----- THE DATA
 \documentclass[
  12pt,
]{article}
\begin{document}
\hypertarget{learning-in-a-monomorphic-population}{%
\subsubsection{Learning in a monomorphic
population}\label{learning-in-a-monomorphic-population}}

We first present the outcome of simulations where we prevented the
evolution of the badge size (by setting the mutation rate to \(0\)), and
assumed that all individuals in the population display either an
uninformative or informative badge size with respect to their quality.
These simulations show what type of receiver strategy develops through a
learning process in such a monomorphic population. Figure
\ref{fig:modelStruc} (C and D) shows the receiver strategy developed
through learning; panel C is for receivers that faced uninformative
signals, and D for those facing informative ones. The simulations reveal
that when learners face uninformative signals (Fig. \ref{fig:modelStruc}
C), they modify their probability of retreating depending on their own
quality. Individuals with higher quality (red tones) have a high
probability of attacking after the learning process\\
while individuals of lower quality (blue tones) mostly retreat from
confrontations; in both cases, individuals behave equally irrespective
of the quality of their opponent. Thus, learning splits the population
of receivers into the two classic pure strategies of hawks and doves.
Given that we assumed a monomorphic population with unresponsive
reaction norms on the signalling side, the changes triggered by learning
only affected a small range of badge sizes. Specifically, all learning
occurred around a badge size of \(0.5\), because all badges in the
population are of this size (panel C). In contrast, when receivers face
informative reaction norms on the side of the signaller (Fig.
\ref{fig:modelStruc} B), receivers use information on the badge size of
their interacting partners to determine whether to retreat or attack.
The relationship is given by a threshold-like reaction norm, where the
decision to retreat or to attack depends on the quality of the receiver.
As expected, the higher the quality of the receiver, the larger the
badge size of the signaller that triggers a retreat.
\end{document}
----------
TASK ITEM:
Find the line with "C), they modify" in the entries above. Retype it and each line after it, exactly, through the line with "while individuals of", and stop there.

RESPONSE:
C), they modify their probability of retreating depending on their own
quality. Individuals with higher quality (red tones) have a high
probability of attacking after the learning process\\
while individuals of lower quality (blue tones) mostly retreat from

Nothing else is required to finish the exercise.